*** Opening of RECORDS PROVIDED ***

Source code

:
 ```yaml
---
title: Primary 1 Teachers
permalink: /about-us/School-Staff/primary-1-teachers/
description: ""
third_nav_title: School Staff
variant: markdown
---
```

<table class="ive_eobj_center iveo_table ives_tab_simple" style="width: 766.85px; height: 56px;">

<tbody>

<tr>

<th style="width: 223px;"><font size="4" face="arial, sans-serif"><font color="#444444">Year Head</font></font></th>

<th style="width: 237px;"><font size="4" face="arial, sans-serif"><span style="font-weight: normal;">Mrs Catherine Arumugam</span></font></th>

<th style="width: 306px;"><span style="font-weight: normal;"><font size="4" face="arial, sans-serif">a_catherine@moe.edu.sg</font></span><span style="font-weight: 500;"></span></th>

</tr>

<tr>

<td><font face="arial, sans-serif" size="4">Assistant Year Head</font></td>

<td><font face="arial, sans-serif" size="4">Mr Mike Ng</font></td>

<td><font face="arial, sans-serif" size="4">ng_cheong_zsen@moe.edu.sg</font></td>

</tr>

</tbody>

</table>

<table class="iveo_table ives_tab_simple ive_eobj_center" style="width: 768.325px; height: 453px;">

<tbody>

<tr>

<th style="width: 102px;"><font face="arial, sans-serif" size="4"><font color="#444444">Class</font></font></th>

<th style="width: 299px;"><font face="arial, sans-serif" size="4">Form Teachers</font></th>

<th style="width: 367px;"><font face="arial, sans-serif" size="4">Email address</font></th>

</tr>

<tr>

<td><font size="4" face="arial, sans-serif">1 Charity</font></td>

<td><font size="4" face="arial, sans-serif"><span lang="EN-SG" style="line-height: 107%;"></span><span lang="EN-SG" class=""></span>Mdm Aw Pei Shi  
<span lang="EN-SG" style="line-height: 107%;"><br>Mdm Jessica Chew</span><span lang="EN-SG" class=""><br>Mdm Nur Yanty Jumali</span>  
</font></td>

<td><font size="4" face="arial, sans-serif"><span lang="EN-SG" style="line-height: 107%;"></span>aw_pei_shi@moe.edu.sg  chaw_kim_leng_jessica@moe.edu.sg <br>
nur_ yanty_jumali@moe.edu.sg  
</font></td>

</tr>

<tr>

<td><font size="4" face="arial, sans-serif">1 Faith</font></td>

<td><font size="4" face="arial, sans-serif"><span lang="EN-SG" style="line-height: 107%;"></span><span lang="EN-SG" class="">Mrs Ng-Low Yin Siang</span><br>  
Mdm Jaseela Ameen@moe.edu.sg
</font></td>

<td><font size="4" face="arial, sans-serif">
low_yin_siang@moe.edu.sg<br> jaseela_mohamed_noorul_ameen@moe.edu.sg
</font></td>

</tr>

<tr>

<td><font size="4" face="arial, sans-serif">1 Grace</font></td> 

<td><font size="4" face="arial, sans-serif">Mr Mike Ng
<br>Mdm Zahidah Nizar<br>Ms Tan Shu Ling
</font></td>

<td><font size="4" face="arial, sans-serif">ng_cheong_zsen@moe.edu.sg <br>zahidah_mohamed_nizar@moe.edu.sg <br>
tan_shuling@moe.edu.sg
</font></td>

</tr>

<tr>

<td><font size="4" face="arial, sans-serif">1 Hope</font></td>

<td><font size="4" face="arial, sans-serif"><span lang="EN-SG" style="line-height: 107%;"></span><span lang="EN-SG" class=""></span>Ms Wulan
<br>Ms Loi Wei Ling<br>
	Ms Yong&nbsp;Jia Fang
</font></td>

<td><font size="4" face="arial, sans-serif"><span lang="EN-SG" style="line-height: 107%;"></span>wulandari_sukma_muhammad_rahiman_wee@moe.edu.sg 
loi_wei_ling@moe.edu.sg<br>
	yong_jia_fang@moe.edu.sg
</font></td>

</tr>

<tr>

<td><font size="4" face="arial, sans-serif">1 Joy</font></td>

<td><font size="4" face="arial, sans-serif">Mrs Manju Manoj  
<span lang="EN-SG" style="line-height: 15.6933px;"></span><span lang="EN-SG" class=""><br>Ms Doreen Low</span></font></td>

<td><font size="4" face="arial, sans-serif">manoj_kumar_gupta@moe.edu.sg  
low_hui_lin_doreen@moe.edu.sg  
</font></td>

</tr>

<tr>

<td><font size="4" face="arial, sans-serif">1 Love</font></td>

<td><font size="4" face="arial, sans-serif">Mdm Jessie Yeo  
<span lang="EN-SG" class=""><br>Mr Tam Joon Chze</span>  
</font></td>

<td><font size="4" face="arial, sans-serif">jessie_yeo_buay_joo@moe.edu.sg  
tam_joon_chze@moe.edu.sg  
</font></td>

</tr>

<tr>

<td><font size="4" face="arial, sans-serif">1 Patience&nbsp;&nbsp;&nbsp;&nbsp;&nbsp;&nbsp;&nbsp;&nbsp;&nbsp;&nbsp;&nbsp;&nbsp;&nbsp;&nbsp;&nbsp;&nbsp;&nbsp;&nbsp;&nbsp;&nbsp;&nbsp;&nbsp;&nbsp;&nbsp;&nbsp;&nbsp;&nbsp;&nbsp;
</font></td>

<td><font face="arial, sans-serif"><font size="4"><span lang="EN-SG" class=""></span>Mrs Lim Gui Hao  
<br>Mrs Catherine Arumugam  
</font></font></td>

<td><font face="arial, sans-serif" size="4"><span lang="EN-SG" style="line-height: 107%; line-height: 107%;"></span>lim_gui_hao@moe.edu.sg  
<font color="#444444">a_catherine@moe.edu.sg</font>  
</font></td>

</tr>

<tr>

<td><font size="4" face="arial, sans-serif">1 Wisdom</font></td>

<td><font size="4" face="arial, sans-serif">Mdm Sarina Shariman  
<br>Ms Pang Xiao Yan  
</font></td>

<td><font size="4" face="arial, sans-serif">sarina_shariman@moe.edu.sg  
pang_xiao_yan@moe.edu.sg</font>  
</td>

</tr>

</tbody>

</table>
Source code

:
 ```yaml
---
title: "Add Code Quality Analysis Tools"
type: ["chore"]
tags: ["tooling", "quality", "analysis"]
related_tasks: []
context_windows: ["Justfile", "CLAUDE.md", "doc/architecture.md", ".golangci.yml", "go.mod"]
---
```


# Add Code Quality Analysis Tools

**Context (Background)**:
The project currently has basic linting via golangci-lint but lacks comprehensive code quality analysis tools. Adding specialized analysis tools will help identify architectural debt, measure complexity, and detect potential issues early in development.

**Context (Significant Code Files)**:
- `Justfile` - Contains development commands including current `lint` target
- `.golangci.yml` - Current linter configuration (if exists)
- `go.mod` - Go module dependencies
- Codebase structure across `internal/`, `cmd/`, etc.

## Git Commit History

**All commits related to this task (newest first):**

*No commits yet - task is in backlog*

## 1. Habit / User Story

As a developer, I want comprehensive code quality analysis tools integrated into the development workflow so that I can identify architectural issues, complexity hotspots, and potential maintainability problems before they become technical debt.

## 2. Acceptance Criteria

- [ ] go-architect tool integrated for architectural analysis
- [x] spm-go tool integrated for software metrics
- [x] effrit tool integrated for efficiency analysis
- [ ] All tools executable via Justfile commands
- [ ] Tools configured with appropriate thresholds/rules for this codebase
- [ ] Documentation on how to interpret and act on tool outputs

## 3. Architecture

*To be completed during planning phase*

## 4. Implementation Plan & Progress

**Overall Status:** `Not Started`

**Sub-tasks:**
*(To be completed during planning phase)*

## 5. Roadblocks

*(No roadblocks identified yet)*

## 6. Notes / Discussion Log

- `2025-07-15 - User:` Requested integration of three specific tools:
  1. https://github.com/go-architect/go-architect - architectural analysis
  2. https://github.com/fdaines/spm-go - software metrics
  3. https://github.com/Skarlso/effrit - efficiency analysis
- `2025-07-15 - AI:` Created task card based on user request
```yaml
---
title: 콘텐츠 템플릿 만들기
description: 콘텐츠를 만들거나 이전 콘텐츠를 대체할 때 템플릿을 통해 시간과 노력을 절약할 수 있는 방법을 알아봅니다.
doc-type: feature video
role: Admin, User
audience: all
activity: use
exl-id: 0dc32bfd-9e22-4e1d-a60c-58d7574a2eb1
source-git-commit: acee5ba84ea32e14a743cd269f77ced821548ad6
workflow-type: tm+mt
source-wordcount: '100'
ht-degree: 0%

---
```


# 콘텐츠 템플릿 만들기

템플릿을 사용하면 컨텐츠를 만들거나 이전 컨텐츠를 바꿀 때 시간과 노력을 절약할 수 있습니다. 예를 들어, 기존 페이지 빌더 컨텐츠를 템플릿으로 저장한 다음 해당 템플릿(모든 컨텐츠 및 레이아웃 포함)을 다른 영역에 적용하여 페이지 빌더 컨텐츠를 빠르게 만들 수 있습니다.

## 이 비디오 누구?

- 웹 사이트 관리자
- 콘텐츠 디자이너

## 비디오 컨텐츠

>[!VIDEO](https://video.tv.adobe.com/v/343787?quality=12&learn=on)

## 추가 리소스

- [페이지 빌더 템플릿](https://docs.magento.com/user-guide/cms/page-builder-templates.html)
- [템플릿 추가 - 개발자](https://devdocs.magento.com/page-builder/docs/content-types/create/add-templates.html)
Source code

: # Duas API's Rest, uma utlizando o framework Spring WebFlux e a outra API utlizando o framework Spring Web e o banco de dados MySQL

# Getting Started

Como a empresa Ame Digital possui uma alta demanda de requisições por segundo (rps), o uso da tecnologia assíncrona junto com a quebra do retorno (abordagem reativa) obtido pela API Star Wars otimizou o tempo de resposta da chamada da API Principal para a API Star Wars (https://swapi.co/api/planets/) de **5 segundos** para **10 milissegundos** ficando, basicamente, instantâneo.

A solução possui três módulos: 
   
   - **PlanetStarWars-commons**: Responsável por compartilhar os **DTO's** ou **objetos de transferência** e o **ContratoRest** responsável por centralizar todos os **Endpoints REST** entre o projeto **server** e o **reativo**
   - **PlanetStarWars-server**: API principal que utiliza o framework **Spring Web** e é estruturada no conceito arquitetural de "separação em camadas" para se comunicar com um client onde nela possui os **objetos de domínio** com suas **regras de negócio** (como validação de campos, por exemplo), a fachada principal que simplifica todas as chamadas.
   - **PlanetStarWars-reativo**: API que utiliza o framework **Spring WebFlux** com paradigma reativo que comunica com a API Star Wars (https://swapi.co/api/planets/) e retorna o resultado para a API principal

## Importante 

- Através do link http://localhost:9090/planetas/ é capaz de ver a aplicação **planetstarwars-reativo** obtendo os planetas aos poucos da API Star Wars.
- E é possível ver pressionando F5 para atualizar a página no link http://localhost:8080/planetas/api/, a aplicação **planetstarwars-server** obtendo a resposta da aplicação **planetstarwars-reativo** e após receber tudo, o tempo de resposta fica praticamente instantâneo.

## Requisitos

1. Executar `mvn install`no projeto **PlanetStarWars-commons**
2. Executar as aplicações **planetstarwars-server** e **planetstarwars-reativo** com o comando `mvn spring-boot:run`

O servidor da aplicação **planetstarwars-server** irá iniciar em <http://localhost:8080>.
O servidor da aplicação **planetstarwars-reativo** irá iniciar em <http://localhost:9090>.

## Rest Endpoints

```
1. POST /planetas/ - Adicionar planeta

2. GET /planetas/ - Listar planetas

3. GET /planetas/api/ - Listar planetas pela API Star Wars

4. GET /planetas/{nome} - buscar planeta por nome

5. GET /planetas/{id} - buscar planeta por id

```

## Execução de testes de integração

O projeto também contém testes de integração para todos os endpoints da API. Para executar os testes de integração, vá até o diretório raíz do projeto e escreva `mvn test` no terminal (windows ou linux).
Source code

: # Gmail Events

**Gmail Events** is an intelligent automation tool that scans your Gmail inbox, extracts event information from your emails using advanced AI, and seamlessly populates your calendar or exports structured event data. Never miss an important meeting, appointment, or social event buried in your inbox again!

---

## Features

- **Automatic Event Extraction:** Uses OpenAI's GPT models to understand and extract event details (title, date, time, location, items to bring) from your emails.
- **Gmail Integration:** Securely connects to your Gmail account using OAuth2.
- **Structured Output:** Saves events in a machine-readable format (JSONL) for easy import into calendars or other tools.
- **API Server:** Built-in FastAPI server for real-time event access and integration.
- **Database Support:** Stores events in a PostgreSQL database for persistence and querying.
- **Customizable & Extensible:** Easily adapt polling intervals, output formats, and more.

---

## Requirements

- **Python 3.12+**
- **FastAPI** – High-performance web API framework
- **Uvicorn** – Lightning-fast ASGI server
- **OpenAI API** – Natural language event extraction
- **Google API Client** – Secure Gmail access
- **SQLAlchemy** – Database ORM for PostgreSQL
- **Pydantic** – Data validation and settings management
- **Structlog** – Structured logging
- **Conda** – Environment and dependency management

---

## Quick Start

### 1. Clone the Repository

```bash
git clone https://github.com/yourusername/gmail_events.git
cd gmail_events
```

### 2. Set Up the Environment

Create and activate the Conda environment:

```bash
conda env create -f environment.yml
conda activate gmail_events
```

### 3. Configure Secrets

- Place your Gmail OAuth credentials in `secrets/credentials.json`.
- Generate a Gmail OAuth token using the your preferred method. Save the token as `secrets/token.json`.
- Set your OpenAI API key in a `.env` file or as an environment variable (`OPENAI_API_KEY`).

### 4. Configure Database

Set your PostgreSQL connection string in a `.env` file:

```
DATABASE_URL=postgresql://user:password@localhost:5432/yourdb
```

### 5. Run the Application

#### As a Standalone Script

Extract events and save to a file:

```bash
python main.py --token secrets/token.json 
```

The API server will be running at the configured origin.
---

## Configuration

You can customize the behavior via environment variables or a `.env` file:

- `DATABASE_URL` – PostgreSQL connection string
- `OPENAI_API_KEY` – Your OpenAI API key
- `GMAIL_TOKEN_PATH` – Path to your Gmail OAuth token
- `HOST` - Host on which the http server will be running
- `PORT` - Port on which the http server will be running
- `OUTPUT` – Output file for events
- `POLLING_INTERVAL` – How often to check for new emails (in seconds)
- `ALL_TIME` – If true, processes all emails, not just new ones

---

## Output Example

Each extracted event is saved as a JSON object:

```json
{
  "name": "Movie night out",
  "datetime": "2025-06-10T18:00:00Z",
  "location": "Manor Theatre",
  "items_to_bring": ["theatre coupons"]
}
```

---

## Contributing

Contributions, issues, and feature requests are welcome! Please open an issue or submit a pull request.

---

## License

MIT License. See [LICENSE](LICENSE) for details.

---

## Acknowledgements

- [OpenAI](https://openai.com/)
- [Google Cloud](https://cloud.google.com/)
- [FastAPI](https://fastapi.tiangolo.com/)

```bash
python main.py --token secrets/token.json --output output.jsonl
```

*** Close of RECORDS PROVIDED ***

TASK DETAILS
Could you show every line of the material that includes the string "metrics"?

RESPONSE FOR THIS EXERCISE
- [x] spm-go tool integrated for software metrics
  2. https://github.com/fdaines/spm-go - software metrics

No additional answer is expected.